§ **WHAT THE EXERCISE ASKS**
Could you reproduce, word for word, everything below from the line containing "0.365309493437055), ('RelHum', 0.07709305528807543)]" down to the line containing "Linear Regression (equation)", with both of those lines included and no others?

§ **DATA TO USE**
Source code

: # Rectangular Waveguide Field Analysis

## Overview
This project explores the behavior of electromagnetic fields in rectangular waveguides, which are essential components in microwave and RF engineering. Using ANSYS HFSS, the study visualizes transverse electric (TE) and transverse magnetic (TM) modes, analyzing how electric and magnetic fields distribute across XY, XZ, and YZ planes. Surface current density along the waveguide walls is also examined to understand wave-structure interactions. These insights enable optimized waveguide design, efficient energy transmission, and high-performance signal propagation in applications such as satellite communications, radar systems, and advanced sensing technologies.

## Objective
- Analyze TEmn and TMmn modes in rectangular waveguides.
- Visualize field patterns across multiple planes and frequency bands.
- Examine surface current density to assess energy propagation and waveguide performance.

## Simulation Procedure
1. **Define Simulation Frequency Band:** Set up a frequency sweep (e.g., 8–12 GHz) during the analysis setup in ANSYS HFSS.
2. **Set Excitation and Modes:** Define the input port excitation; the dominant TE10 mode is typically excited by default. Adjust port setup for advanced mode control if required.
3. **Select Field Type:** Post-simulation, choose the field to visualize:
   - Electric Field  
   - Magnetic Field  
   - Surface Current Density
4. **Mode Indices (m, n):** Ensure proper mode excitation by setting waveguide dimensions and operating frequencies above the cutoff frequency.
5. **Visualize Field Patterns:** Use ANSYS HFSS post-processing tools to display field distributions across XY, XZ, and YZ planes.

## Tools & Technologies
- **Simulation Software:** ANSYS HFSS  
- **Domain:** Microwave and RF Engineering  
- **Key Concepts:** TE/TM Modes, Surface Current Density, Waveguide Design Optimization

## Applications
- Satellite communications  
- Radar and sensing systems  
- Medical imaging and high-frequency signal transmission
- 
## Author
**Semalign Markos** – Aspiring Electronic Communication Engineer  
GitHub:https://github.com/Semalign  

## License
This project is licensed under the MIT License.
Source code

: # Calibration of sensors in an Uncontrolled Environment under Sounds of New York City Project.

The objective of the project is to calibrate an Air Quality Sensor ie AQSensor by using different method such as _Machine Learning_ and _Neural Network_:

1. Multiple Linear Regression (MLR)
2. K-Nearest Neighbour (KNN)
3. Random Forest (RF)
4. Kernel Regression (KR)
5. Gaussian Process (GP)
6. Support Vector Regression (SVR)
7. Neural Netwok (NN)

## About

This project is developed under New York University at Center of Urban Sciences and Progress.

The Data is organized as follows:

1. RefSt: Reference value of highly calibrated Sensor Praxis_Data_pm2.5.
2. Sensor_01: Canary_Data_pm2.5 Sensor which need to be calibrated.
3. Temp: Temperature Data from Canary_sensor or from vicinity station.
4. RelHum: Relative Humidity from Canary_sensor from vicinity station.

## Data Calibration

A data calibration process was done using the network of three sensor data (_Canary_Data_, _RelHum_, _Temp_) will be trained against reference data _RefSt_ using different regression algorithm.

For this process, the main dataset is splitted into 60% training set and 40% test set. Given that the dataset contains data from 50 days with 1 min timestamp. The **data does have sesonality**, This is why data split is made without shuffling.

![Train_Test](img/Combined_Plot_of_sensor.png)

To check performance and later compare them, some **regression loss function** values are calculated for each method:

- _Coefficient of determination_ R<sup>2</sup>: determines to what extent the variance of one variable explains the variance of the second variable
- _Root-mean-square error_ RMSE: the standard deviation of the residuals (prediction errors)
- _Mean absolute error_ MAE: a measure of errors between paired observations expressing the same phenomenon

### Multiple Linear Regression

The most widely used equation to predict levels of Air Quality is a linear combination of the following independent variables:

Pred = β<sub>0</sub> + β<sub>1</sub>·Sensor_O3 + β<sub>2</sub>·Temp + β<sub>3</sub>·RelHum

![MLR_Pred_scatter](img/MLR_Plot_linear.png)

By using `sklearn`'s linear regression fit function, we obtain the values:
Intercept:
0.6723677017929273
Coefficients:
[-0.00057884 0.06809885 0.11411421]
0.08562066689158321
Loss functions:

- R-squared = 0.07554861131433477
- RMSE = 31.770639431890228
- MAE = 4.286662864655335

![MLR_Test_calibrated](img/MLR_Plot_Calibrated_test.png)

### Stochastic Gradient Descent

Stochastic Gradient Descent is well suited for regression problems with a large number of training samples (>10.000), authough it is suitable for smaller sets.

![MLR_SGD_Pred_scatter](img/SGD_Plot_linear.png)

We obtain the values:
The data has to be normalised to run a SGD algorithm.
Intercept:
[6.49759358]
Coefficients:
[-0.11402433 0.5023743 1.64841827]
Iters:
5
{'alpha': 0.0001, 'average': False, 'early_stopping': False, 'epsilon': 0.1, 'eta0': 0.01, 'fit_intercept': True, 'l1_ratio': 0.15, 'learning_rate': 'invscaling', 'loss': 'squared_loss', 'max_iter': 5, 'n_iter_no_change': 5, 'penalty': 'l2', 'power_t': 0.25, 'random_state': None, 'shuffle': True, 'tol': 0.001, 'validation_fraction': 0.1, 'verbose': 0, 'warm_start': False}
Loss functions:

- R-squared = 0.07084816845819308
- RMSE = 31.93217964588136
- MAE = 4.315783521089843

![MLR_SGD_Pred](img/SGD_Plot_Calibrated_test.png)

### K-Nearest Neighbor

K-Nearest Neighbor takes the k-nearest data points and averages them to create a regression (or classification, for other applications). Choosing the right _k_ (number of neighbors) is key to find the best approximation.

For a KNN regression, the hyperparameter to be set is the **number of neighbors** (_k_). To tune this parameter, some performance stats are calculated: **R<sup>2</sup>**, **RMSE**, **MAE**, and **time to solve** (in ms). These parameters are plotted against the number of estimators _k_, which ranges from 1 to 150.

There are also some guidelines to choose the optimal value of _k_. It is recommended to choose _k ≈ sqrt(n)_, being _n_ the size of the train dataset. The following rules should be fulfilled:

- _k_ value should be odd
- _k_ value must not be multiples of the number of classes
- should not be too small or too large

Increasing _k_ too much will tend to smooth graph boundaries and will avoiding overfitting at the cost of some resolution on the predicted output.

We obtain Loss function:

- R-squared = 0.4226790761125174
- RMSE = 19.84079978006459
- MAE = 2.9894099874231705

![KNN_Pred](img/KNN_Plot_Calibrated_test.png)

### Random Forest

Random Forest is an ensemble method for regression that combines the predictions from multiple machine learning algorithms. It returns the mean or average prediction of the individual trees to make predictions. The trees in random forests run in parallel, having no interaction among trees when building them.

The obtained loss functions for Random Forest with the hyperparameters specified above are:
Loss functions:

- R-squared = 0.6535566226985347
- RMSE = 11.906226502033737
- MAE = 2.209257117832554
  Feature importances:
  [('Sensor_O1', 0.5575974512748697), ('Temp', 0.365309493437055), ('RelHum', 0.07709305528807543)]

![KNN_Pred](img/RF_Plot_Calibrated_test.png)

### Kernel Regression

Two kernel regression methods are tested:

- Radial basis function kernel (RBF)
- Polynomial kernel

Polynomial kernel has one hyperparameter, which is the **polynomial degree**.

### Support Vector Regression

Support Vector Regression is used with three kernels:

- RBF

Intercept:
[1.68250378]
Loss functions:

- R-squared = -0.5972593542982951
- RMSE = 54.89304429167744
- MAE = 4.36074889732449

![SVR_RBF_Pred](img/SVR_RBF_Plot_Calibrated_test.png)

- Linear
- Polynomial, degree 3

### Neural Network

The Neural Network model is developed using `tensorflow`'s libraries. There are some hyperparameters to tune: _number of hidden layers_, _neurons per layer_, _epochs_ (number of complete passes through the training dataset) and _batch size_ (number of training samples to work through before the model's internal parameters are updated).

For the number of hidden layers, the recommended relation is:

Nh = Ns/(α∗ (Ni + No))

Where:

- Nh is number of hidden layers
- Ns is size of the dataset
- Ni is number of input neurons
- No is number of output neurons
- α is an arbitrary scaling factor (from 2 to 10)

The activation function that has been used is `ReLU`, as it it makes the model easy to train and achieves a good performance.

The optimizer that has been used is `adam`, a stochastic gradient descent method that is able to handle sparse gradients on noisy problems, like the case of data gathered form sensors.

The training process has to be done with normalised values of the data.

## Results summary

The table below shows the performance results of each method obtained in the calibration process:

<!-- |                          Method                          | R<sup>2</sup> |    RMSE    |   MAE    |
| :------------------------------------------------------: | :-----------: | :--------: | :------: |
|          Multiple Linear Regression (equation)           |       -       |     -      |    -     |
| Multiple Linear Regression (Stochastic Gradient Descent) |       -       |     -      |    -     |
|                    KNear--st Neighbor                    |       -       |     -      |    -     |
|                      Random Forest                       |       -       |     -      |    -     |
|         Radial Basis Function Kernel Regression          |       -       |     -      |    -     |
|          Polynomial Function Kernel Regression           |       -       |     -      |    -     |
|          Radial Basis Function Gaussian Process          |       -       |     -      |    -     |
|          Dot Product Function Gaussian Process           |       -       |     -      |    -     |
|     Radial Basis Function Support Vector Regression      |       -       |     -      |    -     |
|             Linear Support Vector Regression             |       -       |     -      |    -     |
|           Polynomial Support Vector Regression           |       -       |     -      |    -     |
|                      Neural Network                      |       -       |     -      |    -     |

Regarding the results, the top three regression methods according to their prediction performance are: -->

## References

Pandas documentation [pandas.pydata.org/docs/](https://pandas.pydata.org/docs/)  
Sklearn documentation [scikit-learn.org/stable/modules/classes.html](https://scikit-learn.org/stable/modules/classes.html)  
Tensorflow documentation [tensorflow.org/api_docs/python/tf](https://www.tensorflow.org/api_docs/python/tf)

§ **TASK ANSWER**
  [('Sensor_O1', 0.5575974512748697), ('Temp', 0.365309493437055), ('RelHum', 0.07709305528807543)]

![KNN_Pred](img/RF_Plot_Calibrated_test.png)

### Kernel Regression

Two kernel regression methods are tested:

- Radial basis function kernel (RBF)
- Polynomial kernel

Polynomial kernel has one hyperparameter, which is the **polynomial degree**.

### Support Vector Regression

Support Vector Regression is used with three kernels:

- RBF

Intercept:
[1.68250378]
Loss functions:

- R-squared = -0.5972593542982951
- RMSE = 54.89304429167744
- MAE = 4.36074889732449

![SVR_RBF_Pred](img/SVR_RBF_Plot_Calibrated_test.png)

- Linear
- Polynomial, degree 3

### Neural Network

The Neural Network model is developed using `tensorflow`'s libraries. There are some hyperparameters to tune: _number of hidden layers_, _neurons per layer_, _epochs_ (number of complete passes through the training dataset) and _batch size_ (number of training samples to work through before the model's internal parameters are updated).

For the number of hidden layers, the recommended relation is:

Nh = Ns/(α∗ (Ni + No))

Where:

- Nh is number of hidden layers
- Ns is size of the dataset
- Ni is number of input neurons
- No is number of output neurons
- α is an arbitrary scaling factor (from 2 to 10)

The activation function that has been used is `ReLU`, as it it makes the model easy to train and achieves a good performance.

The optimizer that has been used is `adam`, a stochastic gradient descent method that is able to handle sparse gradients on noisy problems, like the case of data gathered form sensors.

The training process has to be done with normalised values of the data.

## Results summary

The table below shows the performance results of each method obtained in the calibration process:

<!-- |                          Method                          | R<sup>2</sup> |    RMSE    |   MAE    |
| :------------------------------------------------------: | :-----------: | :--------: | :------: |
|          Multiple Linear Regression (equation)           |       -       |     -      |    -     |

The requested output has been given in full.